(Study material begins)

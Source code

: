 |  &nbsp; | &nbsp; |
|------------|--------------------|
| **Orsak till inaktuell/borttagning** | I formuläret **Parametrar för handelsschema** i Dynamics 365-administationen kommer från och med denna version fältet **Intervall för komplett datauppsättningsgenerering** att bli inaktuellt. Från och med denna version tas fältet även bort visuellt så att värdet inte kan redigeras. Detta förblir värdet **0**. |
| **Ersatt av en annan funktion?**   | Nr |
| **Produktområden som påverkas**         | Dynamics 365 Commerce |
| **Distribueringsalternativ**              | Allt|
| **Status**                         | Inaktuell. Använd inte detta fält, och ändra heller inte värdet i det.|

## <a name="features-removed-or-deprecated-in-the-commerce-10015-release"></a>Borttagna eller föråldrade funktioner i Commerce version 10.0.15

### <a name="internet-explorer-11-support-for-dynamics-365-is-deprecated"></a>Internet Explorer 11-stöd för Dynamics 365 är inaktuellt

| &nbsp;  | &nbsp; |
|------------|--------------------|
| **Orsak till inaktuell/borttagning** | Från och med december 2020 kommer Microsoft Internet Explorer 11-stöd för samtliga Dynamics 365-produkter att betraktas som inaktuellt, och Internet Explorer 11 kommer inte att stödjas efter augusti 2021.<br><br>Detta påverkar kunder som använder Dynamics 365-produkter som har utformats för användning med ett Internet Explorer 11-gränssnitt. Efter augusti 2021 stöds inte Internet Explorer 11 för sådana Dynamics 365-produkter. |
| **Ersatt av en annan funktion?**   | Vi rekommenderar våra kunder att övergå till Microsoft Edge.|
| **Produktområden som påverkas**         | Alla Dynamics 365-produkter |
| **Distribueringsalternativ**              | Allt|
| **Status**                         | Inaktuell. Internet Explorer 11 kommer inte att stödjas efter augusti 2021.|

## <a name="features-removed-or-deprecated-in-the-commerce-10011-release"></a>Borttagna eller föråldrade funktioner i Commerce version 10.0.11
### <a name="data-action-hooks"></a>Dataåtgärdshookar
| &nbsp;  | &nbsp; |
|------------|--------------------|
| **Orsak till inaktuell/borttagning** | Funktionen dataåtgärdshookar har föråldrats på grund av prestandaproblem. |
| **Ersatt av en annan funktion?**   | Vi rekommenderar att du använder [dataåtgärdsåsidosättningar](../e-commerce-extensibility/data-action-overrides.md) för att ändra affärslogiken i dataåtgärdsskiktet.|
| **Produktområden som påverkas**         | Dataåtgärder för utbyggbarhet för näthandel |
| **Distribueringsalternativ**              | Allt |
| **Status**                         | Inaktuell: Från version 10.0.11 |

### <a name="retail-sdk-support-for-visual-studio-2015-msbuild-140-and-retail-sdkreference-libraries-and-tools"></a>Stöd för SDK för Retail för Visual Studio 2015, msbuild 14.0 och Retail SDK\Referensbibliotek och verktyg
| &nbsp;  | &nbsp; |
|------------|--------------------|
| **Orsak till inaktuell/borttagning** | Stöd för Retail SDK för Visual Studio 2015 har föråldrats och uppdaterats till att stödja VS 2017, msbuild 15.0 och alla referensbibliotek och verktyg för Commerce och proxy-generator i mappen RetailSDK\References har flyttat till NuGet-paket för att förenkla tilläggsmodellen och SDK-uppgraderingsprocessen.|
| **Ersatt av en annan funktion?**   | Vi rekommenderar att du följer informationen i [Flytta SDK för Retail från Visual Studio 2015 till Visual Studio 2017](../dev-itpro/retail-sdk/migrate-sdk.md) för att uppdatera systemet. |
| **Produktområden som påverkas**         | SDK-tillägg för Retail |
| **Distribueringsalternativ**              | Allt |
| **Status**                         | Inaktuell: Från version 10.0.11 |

(Study material ends)

▸ **Exercise prompt**
Your task is to write out every record exactly.

▸ **Final answer**
Source code

: |  &nbsp; | &nbsp; |
|------------|--------------------|
| **Orsak till inaktuell/borttagning** | I formuläret **Parametrar för handelsschema** i Dynamics 365-administationen kommer från och med denna version fältet **Intervall för komplett datauppsättningsgenerering** att bli inaktuellt. Från och med denna version tas fältet även bort visuellt så att värdet inte kan redigeras. Detta förblir värdet **0**. |
| **Ersatt av en annan funktion?**   | Nr |
| **Produktområden som påverkas**         | Dynamics 365 Commerce |
| **Distribueringsalternativ**              | Allt|
| **Status**                         | Inaktuell. Använd inte detta fält, och ändra heller inte värdet i det.|

## <a name="features-removed-or-deprecated-in-the-commerce-10015-release"></a>Borttagna eller föråldrade funktioner i Commerce version 10.0.15

### <a name="internet-explorer-11-support-for-dynamics-365-is-deprecated"></a>Internet Explorer 11-stöd för Dynamics 365 är inaktuellt

| &nbsp;  | &nbsp; |
|------------|--------------------|
| **Orsak till inaktuell/borttagning** | Från och med december 2020 kommer Microsoft Internet Explorer 11-stöd för samtliga Dynamics 365-produkter att betraktas som inaktuellt, och Internet Explorer 11 kommer inte att stödjas efter augusti 2021.<br><br>Detta påverkar kunder som använder Dynamics 365-produkter som har utformats för användning med ett Internet Explorer 11-gränssnitt. Efter augusti 2021 stöds inte Internet Explorer 11 för sådana Dynamics 365-produkter. |
| **Ersatt av en annan funktion?**   | Vi rekommenderar våra kunder att övergå till Microsoft Edge.|
| **Produktområden som påverkas**         | Alla Dynamics 365-produkter |
| **Distribueringsalternativ**              | Allt|
| **Status**                         | Inaktuell. Internet Explorer 11 kommer inte att stödjas efter augusti 2021.|

## <a name="features-removed-or-deprecated-in-the-commerce-10011-release"></a>Borttagna eller föråldrade funktioner i Commerce version 10.0.11
### <a name="data-action-hooks"></a>Dataåtgärdshookar
| &nbsp;  | &nbsp; |
|------------|--------------------|
| **Orsak till inaktuell/borttagning** | Funktionen dataåtgärdshookar har föråldrats på grund av prestandaproblem. |
| **Ersatt av en annan funktion?**   | Vi rekommenderar att du använder [dataåtgärdsåsidosättningar](../e-commerce-extensibility/data-action-overrides.md) för att ändra affärslogiken i dataåtgärdsskiktet.|
| **Produktområden som påverkas**         | Dataåtgärder för utbyggbarhet för näthandel |
| **Distribueringsalternativ**              | Allt |
| **Status**                         | Inaktuell: Från version 10.0.11 |

### <a name="retail-sdk-support-for-visual-studio-2015-msbuild-140-and-retail-sdkreference-libraries-and-tools"></a>Stöd för SDK för Retail för Visual Studio 2015, msbuild 14.0 och Retail SDK\Referensbibliotek och verktyg
| &nbsp;  | &nbsp; |
|------------|--------------------|
| **Orsak till inaktuell/borttagning** | Stöd för Retail SDK för Visual Studio 2015 har föråldrats och uppdaterats till att stödja VS 2017, msbuild 15.0 och alla referensbibliotek och verktyg för Commerce och proxy-generator i mappen RetailSDK\References har flyttat till NuGet-paket för att förenkla tilläggsmodellen och SDK-uppgraderingsprocessen.|
| **Ersatt av en annan funktion?**   | Vi rekommenderar att du följer informationen i [Flytta SDK för Retail från Visual Studio 2015 till Visual Studio 2017](../dev-itpro/retail-sdk/migrate-sdk.md) för att uppdatera systemet. |
| **Produktområden som påverkas**         | SDK-tillägg för Retail |
| **Distribueringsalternativ**              | Allt |
| **Status**                         | Inaktuell: Från version 10.0.11 |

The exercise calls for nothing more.